# Action item:
Among the records that follow, find the line with "data in order" and the line with "of the results". Set down those lines and all lines between them exactly, without adding anything.

Start of Supplied material

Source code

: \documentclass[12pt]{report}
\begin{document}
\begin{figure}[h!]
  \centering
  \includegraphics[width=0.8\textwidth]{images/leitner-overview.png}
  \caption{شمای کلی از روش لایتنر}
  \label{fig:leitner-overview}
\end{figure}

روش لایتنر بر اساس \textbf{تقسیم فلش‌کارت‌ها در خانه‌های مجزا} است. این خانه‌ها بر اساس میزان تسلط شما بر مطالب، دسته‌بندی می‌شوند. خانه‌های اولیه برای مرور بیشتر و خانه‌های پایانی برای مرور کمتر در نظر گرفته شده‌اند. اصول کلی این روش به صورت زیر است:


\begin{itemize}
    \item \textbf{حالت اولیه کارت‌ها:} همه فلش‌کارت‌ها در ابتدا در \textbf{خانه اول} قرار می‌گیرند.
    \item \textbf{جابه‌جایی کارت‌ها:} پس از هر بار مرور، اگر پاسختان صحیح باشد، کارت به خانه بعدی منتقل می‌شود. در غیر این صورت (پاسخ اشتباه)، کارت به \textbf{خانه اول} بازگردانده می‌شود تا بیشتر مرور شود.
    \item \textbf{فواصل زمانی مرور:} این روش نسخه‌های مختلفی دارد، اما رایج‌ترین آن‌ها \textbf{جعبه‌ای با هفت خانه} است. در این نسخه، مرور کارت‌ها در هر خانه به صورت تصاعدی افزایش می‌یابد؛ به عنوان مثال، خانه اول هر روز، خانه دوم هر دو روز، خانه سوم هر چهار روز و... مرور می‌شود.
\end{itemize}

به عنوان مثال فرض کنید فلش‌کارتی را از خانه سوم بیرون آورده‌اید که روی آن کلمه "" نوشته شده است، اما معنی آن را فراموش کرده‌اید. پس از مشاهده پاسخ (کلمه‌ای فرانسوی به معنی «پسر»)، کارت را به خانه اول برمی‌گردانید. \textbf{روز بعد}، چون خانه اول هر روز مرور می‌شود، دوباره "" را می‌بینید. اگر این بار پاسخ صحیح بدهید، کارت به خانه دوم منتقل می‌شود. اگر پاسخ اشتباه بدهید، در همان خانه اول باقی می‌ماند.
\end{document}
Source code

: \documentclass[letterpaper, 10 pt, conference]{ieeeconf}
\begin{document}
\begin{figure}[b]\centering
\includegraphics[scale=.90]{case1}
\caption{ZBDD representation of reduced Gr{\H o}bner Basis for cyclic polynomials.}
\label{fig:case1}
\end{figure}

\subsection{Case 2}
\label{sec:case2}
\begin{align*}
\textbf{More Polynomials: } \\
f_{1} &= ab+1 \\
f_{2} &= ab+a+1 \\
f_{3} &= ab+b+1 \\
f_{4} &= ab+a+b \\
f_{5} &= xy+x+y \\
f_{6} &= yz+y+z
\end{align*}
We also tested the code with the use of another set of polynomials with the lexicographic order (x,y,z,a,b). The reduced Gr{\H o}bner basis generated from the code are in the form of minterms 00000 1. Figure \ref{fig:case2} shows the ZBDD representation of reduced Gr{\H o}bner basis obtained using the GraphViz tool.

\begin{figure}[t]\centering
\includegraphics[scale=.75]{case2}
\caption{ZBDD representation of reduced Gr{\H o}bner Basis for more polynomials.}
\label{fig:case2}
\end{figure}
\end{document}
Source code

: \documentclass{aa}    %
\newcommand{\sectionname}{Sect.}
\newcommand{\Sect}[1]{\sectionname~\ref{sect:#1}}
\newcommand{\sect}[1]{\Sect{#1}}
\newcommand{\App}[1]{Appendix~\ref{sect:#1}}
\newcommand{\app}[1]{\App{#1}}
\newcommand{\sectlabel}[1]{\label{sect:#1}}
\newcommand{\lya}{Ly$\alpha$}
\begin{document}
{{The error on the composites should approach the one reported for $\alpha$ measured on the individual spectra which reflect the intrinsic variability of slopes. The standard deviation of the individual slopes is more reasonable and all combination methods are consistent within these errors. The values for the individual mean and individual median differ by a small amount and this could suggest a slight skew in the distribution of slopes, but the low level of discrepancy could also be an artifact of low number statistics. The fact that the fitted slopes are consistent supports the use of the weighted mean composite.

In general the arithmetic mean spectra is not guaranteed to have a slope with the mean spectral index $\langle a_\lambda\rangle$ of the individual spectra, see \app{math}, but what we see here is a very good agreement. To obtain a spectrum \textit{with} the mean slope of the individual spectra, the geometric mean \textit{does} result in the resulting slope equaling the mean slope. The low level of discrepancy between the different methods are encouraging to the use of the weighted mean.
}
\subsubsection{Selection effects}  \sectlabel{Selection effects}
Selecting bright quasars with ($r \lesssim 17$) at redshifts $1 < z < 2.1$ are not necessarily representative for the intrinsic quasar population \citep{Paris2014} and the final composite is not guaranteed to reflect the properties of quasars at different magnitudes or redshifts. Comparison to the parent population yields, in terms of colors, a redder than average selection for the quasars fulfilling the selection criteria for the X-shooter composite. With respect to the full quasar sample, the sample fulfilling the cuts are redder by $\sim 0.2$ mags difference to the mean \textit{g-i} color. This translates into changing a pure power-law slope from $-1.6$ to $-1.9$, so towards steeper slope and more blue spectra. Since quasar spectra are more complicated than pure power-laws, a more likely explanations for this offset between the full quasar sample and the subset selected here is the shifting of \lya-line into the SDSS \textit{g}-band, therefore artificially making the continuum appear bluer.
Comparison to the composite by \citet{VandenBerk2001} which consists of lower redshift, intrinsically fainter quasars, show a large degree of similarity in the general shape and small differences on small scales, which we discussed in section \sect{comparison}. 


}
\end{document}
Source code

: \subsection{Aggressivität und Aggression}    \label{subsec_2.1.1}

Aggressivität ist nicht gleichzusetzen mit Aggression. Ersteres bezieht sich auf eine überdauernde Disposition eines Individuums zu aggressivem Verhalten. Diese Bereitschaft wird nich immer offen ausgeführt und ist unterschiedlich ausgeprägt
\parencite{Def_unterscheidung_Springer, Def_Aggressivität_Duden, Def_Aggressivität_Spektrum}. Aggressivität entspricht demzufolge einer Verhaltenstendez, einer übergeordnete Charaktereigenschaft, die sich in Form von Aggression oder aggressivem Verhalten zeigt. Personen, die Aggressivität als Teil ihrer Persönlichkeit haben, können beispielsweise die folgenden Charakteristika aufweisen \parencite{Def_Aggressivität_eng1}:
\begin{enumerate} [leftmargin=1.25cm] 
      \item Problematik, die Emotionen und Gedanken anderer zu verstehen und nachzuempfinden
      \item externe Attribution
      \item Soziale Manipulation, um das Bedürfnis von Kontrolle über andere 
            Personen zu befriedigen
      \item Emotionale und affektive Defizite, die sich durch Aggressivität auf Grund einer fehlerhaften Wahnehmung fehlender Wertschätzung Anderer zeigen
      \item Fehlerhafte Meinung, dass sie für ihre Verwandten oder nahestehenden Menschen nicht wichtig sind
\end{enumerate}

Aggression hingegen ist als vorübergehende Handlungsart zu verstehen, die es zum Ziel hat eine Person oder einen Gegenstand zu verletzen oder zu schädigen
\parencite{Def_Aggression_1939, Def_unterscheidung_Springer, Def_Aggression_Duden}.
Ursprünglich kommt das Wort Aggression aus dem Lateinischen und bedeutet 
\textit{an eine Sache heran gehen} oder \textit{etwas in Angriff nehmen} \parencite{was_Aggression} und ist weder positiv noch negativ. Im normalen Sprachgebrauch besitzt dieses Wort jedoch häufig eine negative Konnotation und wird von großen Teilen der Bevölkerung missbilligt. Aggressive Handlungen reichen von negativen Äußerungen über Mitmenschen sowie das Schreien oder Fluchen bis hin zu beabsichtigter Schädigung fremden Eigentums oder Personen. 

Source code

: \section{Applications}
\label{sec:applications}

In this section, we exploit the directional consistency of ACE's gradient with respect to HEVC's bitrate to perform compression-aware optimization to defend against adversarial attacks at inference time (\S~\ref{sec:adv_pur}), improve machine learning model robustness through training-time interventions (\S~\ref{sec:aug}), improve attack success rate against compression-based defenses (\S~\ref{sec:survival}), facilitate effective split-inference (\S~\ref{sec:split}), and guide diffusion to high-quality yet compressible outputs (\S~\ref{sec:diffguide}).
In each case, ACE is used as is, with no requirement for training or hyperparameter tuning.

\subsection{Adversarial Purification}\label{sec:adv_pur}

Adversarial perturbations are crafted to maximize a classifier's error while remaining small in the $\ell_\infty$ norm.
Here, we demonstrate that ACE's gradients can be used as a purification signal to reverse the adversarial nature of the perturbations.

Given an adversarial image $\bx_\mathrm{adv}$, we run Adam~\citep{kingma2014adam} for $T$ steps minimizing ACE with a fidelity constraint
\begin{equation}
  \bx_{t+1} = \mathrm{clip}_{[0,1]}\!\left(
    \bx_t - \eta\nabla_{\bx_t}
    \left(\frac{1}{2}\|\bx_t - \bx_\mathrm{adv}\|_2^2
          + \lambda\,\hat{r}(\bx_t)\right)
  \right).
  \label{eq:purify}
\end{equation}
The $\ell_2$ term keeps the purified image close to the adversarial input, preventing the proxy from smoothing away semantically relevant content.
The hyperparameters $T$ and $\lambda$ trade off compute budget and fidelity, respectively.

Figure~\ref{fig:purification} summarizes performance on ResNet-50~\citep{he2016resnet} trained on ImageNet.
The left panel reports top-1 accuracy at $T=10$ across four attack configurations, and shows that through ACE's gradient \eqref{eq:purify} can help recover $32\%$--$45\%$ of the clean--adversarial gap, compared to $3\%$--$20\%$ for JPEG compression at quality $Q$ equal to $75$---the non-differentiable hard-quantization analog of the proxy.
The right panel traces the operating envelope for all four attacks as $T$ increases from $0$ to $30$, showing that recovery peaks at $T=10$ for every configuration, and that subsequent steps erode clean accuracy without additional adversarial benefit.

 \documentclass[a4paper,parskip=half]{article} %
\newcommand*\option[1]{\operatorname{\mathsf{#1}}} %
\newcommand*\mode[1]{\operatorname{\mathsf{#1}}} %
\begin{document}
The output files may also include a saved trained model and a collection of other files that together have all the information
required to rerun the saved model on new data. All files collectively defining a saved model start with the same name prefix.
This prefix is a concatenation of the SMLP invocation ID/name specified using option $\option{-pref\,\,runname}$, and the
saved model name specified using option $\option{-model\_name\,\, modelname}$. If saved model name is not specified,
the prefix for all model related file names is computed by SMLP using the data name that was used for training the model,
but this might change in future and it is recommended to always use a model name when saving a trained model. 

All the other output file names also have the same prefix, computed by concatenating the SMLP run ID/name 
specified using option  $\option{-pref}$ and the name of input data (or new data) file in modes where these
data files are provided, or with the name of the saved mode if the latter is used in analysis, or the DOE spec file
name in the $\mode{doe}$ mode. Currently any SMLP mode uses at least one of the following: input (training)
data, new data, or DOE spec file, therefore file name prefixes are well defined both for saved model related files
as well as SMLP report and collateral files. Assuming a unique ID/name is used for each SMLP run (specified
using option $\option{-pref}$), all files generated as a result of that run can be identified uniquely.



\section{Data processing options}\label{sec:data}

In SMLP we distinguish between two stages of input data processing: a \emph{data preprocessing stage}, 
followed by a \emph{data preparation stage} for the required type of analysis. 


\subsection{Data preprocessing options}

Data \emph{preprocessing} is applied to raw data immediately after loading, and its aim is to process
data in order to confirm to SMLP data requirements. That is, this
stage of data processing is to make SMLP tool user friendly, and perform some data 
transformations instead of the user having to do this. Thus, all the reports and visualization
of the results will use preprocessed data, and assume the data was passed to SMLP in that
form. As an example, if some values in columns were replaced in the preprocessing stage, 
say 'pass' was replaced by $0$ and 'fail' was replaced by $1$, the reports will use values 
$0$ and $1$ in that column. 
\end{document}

End of Supplied material

# Written response:
data in order to confirm to SMLP data requirements. That is, this
stage of data processing is to make SMLP tool user friendly, and perform some data 
transformations instead of the user having to do this. Thus, all the reports and visualization
of the results will use preprocessed data, and assume the data was passed to SMLP in that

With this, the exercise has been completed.